(Document images with source code)
□ □ □
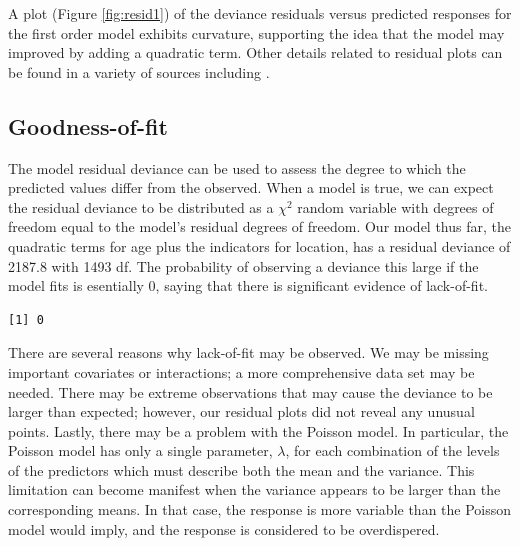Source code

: \documentclass[
]{krantz}
\newenvironment{Shaded}{\begin{snugshade}}{\end{snugshade}}
\newcommand{\CommentTok}[1]{\textcolor[rgb]{0.37,0.37,0.37}{\textit{#1}}}
\newcommand{\DecValTok}[1]{\textcolor[rgb]{0.06,0.06,0.06}{#1}}
\newcommand{\KeywordTok}[1]{\textcolor[rgb]{0.27,0.27,0.27}{\textbf{#1}}}
\newcommand{\NormalTok}[1]{#1}
\newcommand{\OperatorTok}[1]{\textcolor[rgb]{0.43,0.43,0.43}{\textbf{#1}}}
\begin{document}
A plot (Figure \ref{fig:resid1}) of the deviance residuals versus predicted responses for the first order model exhibits curvature, supporting the idea that the model may improved by adding a quadratic term. Other details related to residual plots can be found in a variety of sources including \citet{McCullagh1989}.

\hypertarget{sec-PoisGOF}{%
\subsection{Goodness-of-fit}\label{sec-PoisGOF}}

The model residual deviance can be used to assess the degree to which the predicted values differ from the observed. When a model is true, we can expect the residual deviance to be distributed as a \(\chi^2\) random variable with degrees of freedom equal to the model's residual degrees of freedom. Our model thus far, the quadratic terms for age plus the indicators for location, has a residual deviance of 2187.8 with 1493 df. The probability of observing a deviance this large if the model fits is esentially 0, saying that there is significant evidence of lack-of-fit.

\begin{Shaded}
\end{Shaded}

\begin{verbatim}
[1] 0
\end{verbatim}

There are several reasons why lack-of-fit may be observed. We may be missing important covariates or interactions; a more comprehensive data set may be needed. There may be extreme observations that may cause the deviance to be larger than expected; however, our residual plots did not reveal any unusual points. Lastly, there may be a problem with the Poisson model. In particular, the Poisson model has only a single parameter, \(\lambda\), for each combination of the levels of the predictors which must describe both the mean and the variance. This limitation can become manifest when the variance appears to be larger than the corresponding means. In that case, the response is more variable than the Poisson model would imply, and the response is considered to be overdispered.
\end{document}

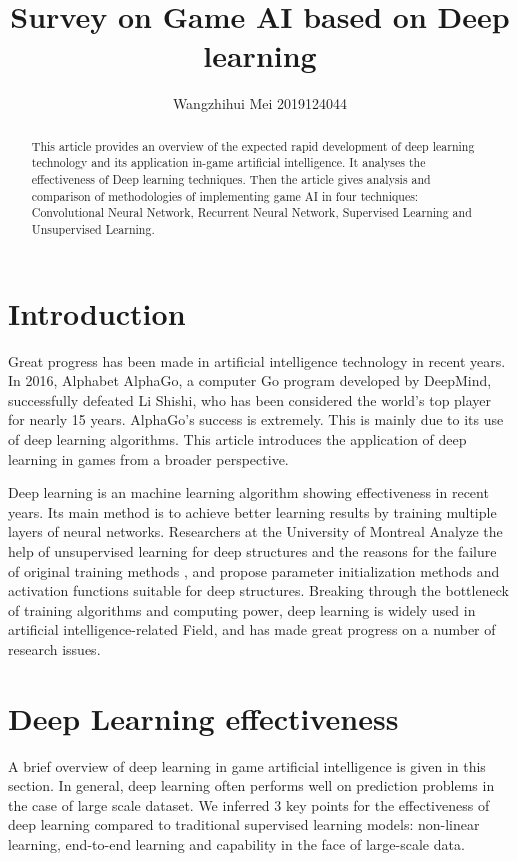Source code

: \documentclass[11pt,en]{elegantpaper}
\title{Survey on Game AI based on Deep learning}
\author{Wangzhihui Mei 2019124044}
\institute{CCNU-UOW JI}
\date{}
\begin{document}
\maketitle

\begin{abstract}
	This article provides an overview of the expected rapid development of deep learning technology and its application in-game artificial intelligence. It analyses the effectiveness of Deep learning techniques. Then the article gives analysis and comparison of methodologies of implementing game AI in four techniques: Convolutional Neural Network, Recurrent Neural Network, Supervised Learning and Unsupervised Learning. 	
\end{abstract}

\section{Introduction}
Great progress has been made in artificial intelligence technology in recent years. In 2016, Alphabet AlphaGo, a computer Go program developed by DeepMind, successfully defeated Li Shishi, who has been considered the world's top player for nearly 15 years. AlphaGo's success is extremely. This is mainly due to its use of deep learning algorithms\cite{Justesen2019}. This article introduces the application of deep learning in games from a broader perspective.
 
Deep learning is an machine learning algorithm showing effectiveness in recent years\cite{Sironi2018}. Its main method is to achieve better learning results by training multiple layers of neural networks. Researchers at the University of Montreal Analyze the help of unsupervised learning for deep structures \cite{9} and the reasons for the failure of original training methods \cite{10}, and propose parameter initialization methods and activation functions \cite{11} suitable for deep structures. Breaking through the bottleneck of training algorithms and computing power, deep learning is widely used in artificial intelligence-related Field\cite{Mendes2016,Togelius2016}, and has made great progress on a number of research issues. 

\section{Deep Learning effectiveness}
A brief overview of deep learning in game artificial intelligence is given in this section. In general, deep learning often performs well on prediction problems in the case of large scale dataset. We inferred 3 key points for the effectiveness of deep learning compared to traditional supervised learning models: non-linear learning, end-to-end learning and capability in the face of large-scale data.
\end{document}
□ □ □
Problem. What are the lines above that hold the string "PoisGOF"? Copy them.

Your response.
\hypertarget{sec-PoisGOF}{%
\subsection{Goodness-of-fit}\label{sec-PoisGOF}}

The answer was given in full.